Look below and pull out each line with the word "Facebook".

◆ Provided records
◆ ◆ ◆
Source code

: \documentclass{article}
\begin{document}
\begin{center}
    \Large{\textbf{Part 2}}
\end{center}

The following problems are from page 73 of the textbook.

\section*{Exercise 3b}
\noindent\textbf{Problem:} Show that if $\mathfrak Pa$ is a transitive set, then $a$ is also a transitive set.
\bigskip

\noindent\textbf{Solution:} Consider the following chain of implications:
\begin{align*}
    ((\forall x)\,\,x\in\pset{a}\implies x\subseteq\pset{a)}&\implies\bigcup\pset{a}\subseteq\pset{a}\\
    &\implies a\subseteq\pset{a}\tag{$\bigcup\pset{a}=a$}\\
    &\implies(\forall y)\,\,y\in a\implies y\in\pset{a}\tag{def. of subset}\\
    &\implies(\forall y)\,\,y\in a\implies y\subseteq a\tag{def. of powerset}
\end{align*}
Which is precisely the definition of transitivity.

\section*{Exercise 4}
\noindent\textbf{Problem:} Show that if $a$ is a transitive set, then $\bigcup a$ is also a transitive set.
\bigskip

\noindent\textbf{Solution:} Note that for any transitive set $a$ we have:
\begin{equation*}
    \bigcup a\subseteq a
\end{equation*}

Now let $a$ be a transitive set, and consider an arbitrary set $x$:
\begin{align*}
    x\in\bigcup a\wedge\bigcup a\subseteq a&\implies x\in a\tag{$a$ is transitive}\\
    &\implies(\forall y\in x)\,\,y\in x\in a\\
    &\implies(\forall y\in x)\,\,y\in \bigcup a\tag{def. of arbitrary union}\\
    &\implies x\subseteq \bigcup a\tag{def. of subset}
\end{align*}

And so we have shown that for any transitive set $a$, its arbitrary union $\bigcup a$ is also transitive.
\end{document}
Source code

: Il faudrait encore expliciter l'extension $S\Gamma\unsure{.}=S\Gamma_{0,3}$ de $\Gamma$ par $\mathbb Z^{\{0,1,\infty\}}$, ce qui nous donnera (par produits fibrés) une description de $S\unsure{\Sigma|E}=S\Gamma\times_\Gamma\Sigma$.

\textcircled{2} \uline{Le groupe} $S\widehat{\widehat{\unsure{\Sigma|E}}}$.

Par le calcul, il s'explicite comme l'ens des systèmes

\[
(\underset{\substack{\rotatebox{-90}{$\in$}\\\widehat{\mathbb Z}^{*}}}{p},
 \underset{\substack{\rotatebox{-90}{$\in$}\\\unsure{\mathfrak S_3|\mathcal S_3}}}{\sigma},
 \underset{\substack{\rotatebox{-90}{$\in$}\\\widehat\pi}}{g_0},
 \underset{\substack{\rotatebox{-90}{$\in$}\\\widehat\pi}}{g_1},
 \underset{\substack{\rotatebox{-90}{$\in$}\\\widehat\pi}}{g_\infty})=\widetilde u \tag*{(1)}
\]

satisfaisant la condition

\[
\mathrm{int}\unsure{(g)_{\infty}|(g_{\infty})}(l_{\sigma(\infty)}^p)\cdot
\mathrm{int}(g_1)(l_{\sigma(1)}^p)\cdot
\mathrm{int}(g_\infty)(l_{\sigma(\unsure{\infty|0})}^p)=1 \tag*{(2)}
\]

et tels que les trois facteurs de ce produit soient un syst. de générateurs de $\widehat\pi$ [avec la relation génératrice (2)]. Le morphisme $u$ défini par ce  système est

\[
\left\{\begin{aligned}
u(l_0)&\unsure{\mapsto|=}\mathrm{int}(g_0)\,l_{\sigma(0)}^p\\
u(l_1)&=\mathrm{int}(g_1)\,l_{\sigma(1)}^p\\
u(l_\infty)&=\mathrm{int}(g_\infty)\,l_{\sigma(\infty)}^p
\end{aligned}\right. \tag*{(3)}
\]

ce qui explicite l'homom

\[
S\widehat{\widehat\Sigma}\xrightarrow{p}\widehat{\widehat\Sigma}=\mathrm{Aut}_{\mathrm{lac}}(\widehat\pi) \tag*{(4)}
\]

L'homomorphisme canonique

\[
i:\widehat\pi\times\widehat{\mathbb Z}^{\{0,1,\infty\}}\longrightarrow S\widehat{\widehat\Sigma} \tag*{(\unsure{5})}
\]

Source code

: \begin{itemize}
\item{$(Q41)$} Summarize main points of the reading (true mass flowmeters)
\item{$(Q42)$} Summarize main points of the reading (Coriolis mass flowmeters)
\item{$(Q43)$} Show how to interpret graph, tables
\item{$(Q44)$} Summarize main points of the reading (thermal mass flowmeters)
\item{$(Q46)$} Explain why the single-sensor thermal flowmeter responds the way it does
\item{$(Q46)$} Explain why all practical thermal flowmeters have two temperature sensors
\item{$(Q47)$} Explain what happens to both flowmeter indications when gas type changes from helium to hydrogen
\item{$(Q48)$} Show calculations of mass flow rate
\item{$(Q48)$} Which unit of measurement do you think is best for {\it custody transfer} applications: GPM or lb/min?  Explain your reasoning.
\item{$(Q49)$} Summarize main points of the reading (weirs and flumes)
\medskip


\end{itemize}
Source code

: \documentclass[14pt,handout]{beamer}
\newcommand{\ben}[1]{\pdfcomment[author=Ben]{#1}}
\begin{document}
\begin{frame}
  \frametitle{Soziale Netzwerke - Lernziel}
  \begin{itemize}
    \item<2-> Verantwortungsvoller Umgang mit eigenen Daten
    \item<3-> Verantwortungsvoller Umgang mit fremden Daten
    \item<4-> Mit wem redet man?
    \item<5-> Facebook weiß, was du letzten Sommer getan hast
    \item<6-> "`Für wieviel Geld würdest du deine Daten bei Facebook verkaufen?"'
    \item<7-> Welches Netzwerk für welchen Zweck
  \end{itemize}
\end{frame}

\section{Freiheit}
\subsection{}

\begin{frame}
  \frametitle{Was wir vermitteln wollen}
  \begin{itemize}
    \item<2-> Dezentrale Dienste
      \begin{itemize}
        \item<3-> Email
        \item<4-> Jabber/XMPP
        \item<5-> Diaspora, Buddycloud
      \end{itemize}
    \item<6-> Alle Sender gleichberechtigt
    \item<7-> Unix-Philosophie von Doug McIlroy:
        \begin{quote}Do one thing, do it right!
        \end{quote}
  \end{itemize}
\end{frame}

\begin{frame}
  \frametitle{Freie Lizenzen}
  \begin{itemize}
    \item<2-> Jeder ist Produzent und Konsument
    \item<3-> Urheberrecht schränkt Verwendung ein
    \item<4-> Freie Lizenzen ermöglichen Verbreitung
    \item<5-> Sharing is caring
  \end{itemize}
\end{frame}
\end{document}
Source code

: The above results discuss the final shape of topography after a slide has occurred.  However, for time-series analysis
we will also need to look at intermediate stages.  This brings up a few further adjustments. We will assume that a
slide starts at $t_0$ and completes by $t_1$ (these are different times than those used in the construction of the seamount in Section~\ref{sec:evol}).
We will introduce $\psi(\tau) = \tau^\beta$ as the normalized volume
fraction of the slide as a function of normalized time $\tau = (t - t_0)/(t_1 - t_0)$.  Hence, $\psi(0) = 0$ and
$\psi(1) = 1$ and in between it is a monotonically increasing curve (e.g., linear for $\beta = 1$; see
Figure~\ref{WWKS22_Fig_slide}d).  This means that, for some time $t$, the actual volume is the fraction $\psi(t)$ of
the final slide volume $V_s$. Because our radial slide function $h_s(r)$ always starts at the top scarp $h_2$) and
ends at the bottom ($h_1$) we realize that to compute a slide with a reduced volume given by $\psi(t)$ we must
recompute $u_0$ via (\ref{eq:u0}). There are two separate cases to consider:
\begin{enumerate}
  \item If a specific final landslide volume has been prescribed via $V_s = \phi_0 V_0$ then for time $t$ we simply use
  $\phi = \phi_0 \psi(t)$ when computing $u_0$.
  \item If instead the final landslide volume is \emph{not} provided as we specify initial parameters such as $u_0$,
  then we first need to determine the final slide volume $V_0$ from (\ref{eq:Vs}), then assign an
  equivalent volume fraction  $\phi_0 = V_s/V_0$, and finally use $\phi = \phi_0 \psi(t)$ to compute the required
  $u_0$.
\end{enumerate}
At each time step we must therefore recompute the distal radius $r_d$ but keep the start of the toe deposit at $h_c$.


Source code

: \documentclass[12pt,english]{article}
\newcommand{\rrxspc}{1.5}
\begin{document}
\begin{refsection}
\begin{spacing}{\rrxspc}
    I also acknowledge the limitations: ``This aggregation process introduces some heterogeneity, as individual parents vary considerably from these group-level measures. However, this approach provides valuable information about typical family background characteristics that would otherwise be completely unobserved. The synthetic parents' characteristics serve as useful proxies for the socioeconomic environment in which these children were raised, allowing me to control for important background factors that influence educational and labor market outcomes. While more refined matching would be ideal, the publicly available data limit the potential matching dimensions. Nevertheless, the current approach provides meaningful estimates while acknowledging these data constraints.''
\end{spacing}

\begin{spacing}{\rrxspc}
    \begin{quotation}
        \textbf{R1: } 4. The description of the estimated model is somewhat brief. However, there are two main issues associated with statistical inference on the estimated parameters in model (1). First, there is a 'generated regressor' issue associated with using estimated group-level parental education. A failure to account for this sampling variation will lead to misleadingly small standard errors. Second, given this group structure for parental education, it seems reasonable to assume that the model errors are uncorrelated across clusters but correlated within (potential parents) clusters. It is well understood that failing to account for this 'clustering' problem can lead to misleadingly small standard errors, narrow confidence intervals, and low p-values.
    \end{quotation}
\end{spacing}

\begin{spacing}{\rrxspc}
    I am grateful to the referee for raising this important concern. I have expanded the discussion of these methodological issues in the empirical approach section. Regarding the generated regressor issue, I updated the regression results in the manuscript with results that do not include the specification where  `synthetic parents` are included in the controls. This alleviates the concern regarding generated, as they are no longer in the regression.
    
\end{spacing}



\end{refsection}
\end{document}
◆ ◆ ◆
◆ Task response
    \item<5-> Facebook weiß, was du letzten Sommer getan hast
    \item<6-> "`Für wieviel Geld würdest du deine Daten bei Facebook verkaufen?"'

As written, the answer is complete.